Consider also the essay “Representation in the Real” by art historian Zainab Bahrani.6 It features an elaborate philosophical and semiotic exploration of salmu, the Assyro-Babylonian concept of image or likeness—except salmu has a much more complex and potent meaning than “image” in English. Bahrani defines it as a “configuration that enables presence through reproduction”—as an ontological category rather than an aesthetic concept.7 To fully capture the distinct parameters that define salmu, Bahrani resorts to Baudrillard’s four stages of the image, along with other critiques of representation from the European philosophical canon. The curious phenomenon here is the strong pull that the dominant discourse of philosophy has on critical thinking, even as it continues to specialize in recuperative acts of putative self-deconstruction, thereby ironically perpetuating its power. Must we always resort to this canon, however brilliant or seemingly reliable it is, to approximate something different and outside? Perhaps only when we have sufficiently expanded our references—when terms like salmu are thrown around as casually as Saussure is in intellectual discourse—will we truly begin to inhabit not only a different world but many worlds simultaneously.
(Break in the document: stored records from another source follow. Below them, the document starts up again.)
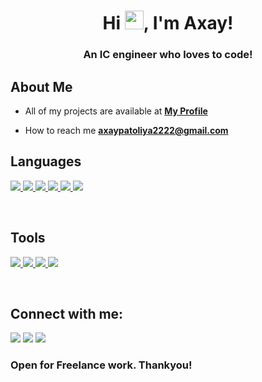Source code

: <h1 align="center">Hi <img src="https://raw.githubusercontent.com/MartinHeinz/MartinHeinz/master/wave.gif" width="30px">, I'm Axay!</h1>
<h3 align="center">An IC engineer who loves to code!</h3>


## About Me

- All of my projects are available at **[My Profile](https://github.io/AxayPatoliya/)**

- How to reach me **axaypatoliya2222@gmail.com**

## Languages 

<p align="left"> 
    <a href="https://www.w3.org/html/" target="_blank"> <img src="https://img.icons8.com/color/48/000000/html-5.png"/> </a> 
    <a href="https://www.w3schools.com/css/" target="_blank"> <img src="https://img.icons8.com/color/48/000000/css3.png"/> </a> 
    <a href="https://getbootstrap.com" target="_blank"> <img src="https://img.icons8.com/color/48/000000/bootstrap.png"/> </a> 
    <a href="https://www.python.org" target="_blank"> <img src="https://img.icons8.com/color/48/000000/python.png"/> </a>
    <a href="https://www.python.org" target="_blank"> <img src="https://img.icons8.com/color/48/000000/javascript.png"/> </a>
    <a href="https://www.python.org" target="_blank"> <img src="https://img.icons8.com/color/48/000000/c.png"/> </a>
</p>
<br/>

## Tools

<p align="left">
    <a href="https://www.jetbrains.com/pycharm/" target="_blank"> <img src="https://img.icons8.com/color/50/000000/pycharm.png"/> </a>
    <a href="https://visualstudio.microsoft.com/" target="_blank"> <img src="https://img.icons8.com/color/48/000000/visual-studio.png"/> </a>
    <a href="https://visualstudio.microsoft.com/" target="_blank"> <img src="https://img.icons8.com/color/48/000000/atom-editor.png"/> </a>
    <a href="https://visualstudio.microsoft.com/" target="_blank"> <img src="https://img.icons8.com/color/48/000000/linux.png"/> </a>
</p>    
<br/>

## Connect with me:
<p align="left">

<a href = "www.linkedin.com/in/axay-patoliya-0458921b8"><img src="https://img.icons8.com/fluent/48/000000/linkedin.png"/></a>
<a href = "https://twitter.com/AxayPatoliya2"><img src="https://img.icons8.com/fluent/48/000000/twitter.png"/></a>
<a href = "https://www.instagram.com/axay_11/"><img src="https://img.icons8.com/fluent/48/000000/instagram-new.png"/></a>

</p>

### Open for Freelance work. Thankyou!

</p>
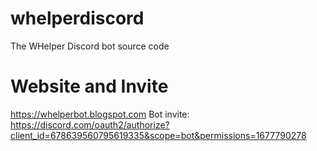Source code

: # whelperdiscord
The WHelper Discord bot source code
# Website and Invite
https://whelperbot.blogspot.com
Bot invite: https://discord.com/oauth2/authorize?client_id=678639560795619335&scope=bot&permissions=1677790278
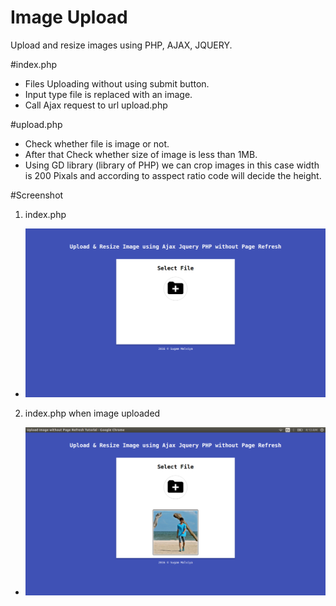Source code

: # Image Upload
Upload and resize images using PHP, AJAX, JQUERY.

#index.php
  * Files Uploading without using submit button.
  * Input type file is replaced with an image.
  * Call Ajax request to url upload.php

#upload.php
  * Check whether file is image or not.
  * After that Check whether size of image is less than 1MB.
  * Using GD library (library of PHP) we can crop images in this case width is 200 Pixals and according to asspect ratio code will decide the height.
   
   
#Screenshot

1. index.php
 * ![alt tag](https://github.com/Sugamm/image-upload/blob/master/image/s1.png)

2. index.php when image uploaded
 * ![!alt tag](https://github.com/Sugamm/image-upload/blob/master/image/s2.png)



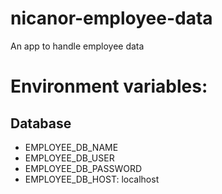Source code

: # nicanor-employee-data
 An app to handle employee data

# Environment variables:

## Database

* EMPLOYEE_DB_NAME
* EMPLOYEE_DB_USER
* EMPLOYEE_DB_PASSWORD
* EMPLOYEE_DB_HOST: localhost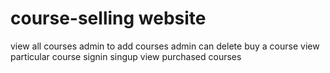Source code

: # course-selling website

view all courses
admin to add courses 
admin can delete
buy a course
view particular course
signin
singup
view purchased courses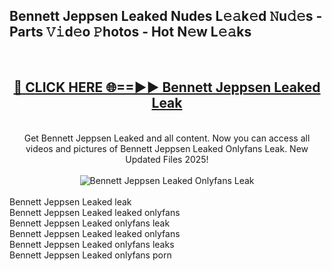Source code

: <h2>Bennett Jeppsen Leaked Nudes L𝚎𝚊k𝚎d 𝙽u𝚍𝚎s - Parts 𝚅𝚒d𝚎o 𝙿hotos - Hot N𝚎w L𝚎𝚊ks</h2>
<br>
<div align="center">
<h2><a href="https://213.232.235.80/live/video.php?q=bennett-jeppsen-leaked" rel="nofollow">🔴 CLICK HERE 🌐==►► Bennett Jeppsen Leaked Leak</a></h2>
<br>
Get Bennett Jeppsen Leaked and all content. Now you can access all videos and pictures of Bennett Jeppsen Leaked Onlyfans Leak. New Updated Files 2025!
<br>
<br>
<a href="https://213.232.235.80/live/video.php?q=bennett-jeppsen-leaked" rel="nofollow" data-target="animated-image.originalLink"><img src="https://i.imgur.com/1EjSzPs.png" alt="Bennett Jeppsen Leaked Onlyfans Leak" style="max-width: 100%; display: inline-block;" data-target="animated-image.originalImage"></a>
</div>
<br>
Bennett Jeppsen Leaked leak<br>
Bennett Jeppsen Leaked leaked onlyfans<br>
Bennett Jeppsen Leaked onlyfans leak<br>
Bennett Jeppsen Leaked leaked onlyfans<br>
Bennett Jeppsen Leaked onlyfans leaks<br>
Bennett Jeppsen Leaked onlyfans porn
2. The Non-Other and Its Discontents
In 2014, when the art world embroiled itself in year-round celebrations of the internet’s quarter centennial, there were ample and thoughtful reflections on its multifaceted legacy, tracing the trajectory from early net art to “post-internet.” Yet the fact that the World Wide Web has never been worldwide—a fundamental reality for anyone living outside Europe or North America—was scarcely acknowledged or explored. Not that being late to the game has proven to be disadvantageous; on the contrary, the later a nation arrives at mass internet culture, the more nimble and innovative its adaptation tends to be, as the tech world has long acknowledged.8 (In contrast, the rhetoric of “belatedness” still permeates—and is still resisted—in the global discourse on modernism.) If a fact as germane as the uneven global distribution of the Web can be lost in the thicket of glaringly familiar, entrenched, and uncontested assumptions, one can only imagine the precarious trajectories faced by other intellectual and artistic inquiries in the long postmodern, postmedium, postcolonial moment we still find ourselves in.
More awkwardly, as curators and scholars working on modernism have come to treat their subjects with greater care and thoughtfulness—studying the languages, problematizing the historical frameworks, charting multiple temporalities and forms of ownership—many otherwise intelligent people working with contemporary, and particularly digital, materials seem to operate with the astounding illusion that the interconnected world is indeed flat and flattening. Entirely too much evidence testifies to the alarming assumption that somehow art practices as volatile as quicksand can be captured by retaining vast networks of advisors and translators on safari-like research trips. The search for the next exotic frontier has already exhausted the earth’s surface—in every sense of the word—and we are reduced to waiting for the inevitable Antarctic Biennale. Naturally, attention has shifted to the speculative realms of cyberspace and science fiction.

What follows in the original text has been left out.